Everywhere in the soaps, there are tales of unrequited love, conniving rivals and handsome young men who just don’t realize they would find true love with the girl next door.

But if it looks absurd — a Stalinist nation vowing to crush an assault of bad lighting and overacting — the dilemma is deadly serious for Mr. Kim, who needs to find a way to modernize his country and its economy while holding onto absolute power.

Contraband

Today, changing technologies, ambitious smugglers and well-funded critics of Pyongyang mean that everything from DVD melodramas to illegal Chinese cellphones to Korean-language radio news broadcasts funded by the U.S. government make their way into North Korea.

Their presence exposes an ever-growing number of North Koreans to the outside world and threatens the underpinnings of the Kim regime.

Mr. Kim’s crackdown has been largely aimed at the border with China, long the route for much of the outside information making its way into North Korea, as well as for refugees trying to get out.

Entire border-security units have been replaced inside North Korea, fences have been strengthened, and punishments increased for anyone caught trying to get through, according to smugglers, analysts and Chinese with family ties across the border.

Meanwhile, special security units have been formed to seek out any contraband information or technology that Pyongyang sees as a threat.

“There has definitely been a push to roll back the tide of the flow of information,” said Nat Kretchun, associate director of an international consulting group, InterMedia, which released a report earlier this year about information flow into North Korea, based on surveys of hundreds of recent North Korean defectors. The study was commissioned by the U.S. State Department.

Mr. Kretchun’s conclusion: North Korea is increasingly anxious to keep information at bay, but has less ability to control it.

People are more willing to watch foreign movies and television programs, talk on illegal mobile phones and tell family and friends about what they are doing, he said.

“There is substantial demand” for things like South Korean movies and television programs, said Mr. Kretchun. “And there are intensely entrepreneurial smugglers who are more than willing to fulfill that demand.”

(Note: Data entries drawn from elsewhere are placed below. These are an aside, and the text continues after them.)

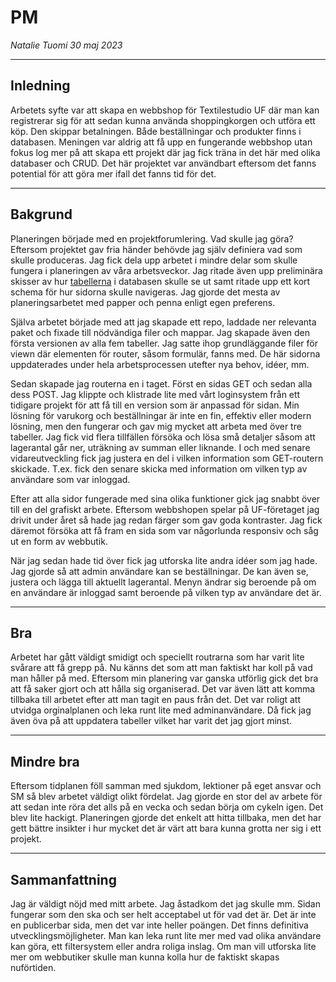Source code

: # PM 
*Natalie Tuomi 30 maj 2023*

---

## Inledning
Arbetets syfte var att skapa en webbshop för Textilestudio UF där man kan registrerar sig för att sedan kunna använda shoppingkorgen och utföra ett köp. Den skippar betalningen. Både beställningar och produkter finns i databasen. Meningen var aldrig att få upp en fungerande webbshop utan fokus log mer på att skapa ett projekt där jag fick träna in det här med olika databaser och CRUD. Det här projektet var användbart eftersom det fanns potential för att göra mer ifall det fanns tid för det. 

---

## Bakgrund
Planeringen började med en projektforumlering. Vad skulle jag göra? Eftersom projektet gav fria händer behövde jag själv definiera vad som skulle produceras. Jag fick dela upp arbetet i mindre delar som skulle fungera i planeringen av våra arbetsveckor. Jag ritade även upp preliminära skisser av hur [tabellerna](README.md) i databasen skulle se ut samt ritade upp ett kort schema för hur sidorna skulle navigeras. Jag gjorde det mesta av planeringsarbetet med papper och penna enligt egen preferens.

Själva arbetet började med att jag skapade ett repo, laddade ner relevanta paket och fixade till nödvändiga filer och mappar. Jag skapade även den första versionen av alla fem tabeller. Jag satte ihop grundläggande filer för viewn där elementen för router, såsom formulär, fanns med. De här sidorna uppdaterades under hela arbetsprocessen utefter nya behov, idéer, mm. 

Sedan skapade jag routerna en i taget. Först en sidas GET och sedan alla dess POST. Jag klippte och klistrade lite med vårt loginsystem från ett tidigare projekt för att få till en version som är anpassad för sidan. Min lösning för varukorg och beställningar är inte en fin, effektiv eller modern lösning, men den fungerar och gav mig mycket att arbeta med över tre tabeller. Jag fick vid flera tillfällen försöka och lösa små detaljer såsom att lagerantal går ner, uträkning av summan eller liknande. I och med senare vidareutveckling fick jag justera en del i vilken information som GET-routern skickade. T.ex. fick den senare skicka med information om vilken typ av användare som var inloggad.  

Efter att alla sidor fungerade med sina olika funktioner gick jag snabbt över till en del grafiskt arbete. Eftersom webbshopen spelar på UF-företaget jag drivit under året så hade jag redan färger som gav goda kontraster. Jag fick däremot försöka att få fram en sida som var någorlunda responsiv och såg ut en form av webbutik. 

När jag sedan hade tid över fick jag utforska lite andra idéer som jag hade. Jag gjorde så att admin användare kan se beställningar. De kan även se, justera och lägga till aktuellt lagerantal. Menyn ändrar sig beroende på om en användare är inloggad samt beroende på vilken typ av användare det är.

---

## Bra
Arbetet har gått väldigt smidigt och speciellt routrarna som har varit lite svårare att få grepp på. Nu känns det som att man faktiskt har koll på vad man håller på med. Eftersom min planering var ganska utförlig gick det bra att få saker gjort och att hålla sig organiserad. Det var även lätt att komma tillbaka till arbetet efter att man tagit en paus från det. Det var roligt att utvidga orginalplanen och leka runt lite med adminanvändare. Då fick jag även öva på att uppdatera tabeller vilket har varit det jag gjort minst.

---

## Mindre bra
Eftersom tidplanen föll samman med sjukdom, lektioner på eget ansvar och SM så blev arbetet väldigt olikt fördelat. Jag gjorde en stor del av arbete för att sedan inte röra det alls på en vecka och sedan börja om cykeln igen. Det blev lite hackigt. Planeringen gjorde det enkelt att hitta tillbaka, men det har gett bättre insikter i hur mycket det är värt att bara kunna grotta ner sig i ett projekt.

---

## Sammanfattning
Jag är väldigt nöjd med mitt arbete. Jag åstadkom det jag skulle mm. Sidan fungerar som den ska och ser helt acceptabel ut för vad det är. Det är inte en publicerbar sida, men det var inte heller poängen. Det finns definitiva utvecklingsmöjligheter. Man kan leka runt lite mer med vad olika användare kan göra, ett filtersystem eller andra roliga inslag. Om man vill utforska lite mer om webbutiker skulle man kunna kolla hur de faktiskt skapas nuförtiden.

For now, though, times are tough along the border, with smugglers saying North Korean guards have become far stricter about searching for contraband.

Contra-bandits

In a country where one family has held absolute control for more than 60 years, a communist enclave that survived the downfall of the Soviet Union and a devastating 1990s famine, the notion of allowing knowledge of the larger world is deeply feared.

“Even a hint of illusion or submission to the enemy is the shortest road to death and self-destruction,” Mr. Kim said in his October speech, according to the state news agency KCNA.

The enemy works out of places like Hunchun, a brutally cold, money-hungry border town of car-parts shops, cavernous indoor markets piled with shiny polyester clothing and off-brand electronics so cheap it seems almost impossible.

Just a few miles from both North Korea and Russia, it’s a town where nearly all signs are in three languages — Chinese, Korean and Russian — and where you can find a smuggler in just a few phone calls. Even if they rarely give a name, and are often identified only by their mobile phone numbers.

“Let me worry about how to do it,” laughed one smuggler, asked how he gets his goods into North Korea. He is a friendly man, dressed business-casual in black corduroys and a black sweater.

Asked what he could get across the border, he made clear that business was thriving. Televisions, including ones able to pick up foreign stations? No problem. DVD players? Sure. Chinese movies? Yes.

But when asked about South Korean DVDs, the man shifted uncomfortably in his chair. His partner spoke up: No South Korean items — not DVDs, thumb drives, cosmetics or food.

“Nothing,” the partner said firmly.

Soap operas, at first, might not seem like conduits of underground information.

Plenty of other smugglers are willing to carry what the man in Hunchun is not.

Millions of foreign TV and movie recordings are thought to be floating around North Korea, though they are most easily available in cities near the Chinese border.

With the crackdown, analysts say, smugglers appear to have shifted to new techniques, at least for videos: carrying recordings on tiny thumb drives, and then transferring the programs to DVDs inside North Korea.

Because once information starts to flow, information cannot be turned off like a spigot. At most it can be slowed.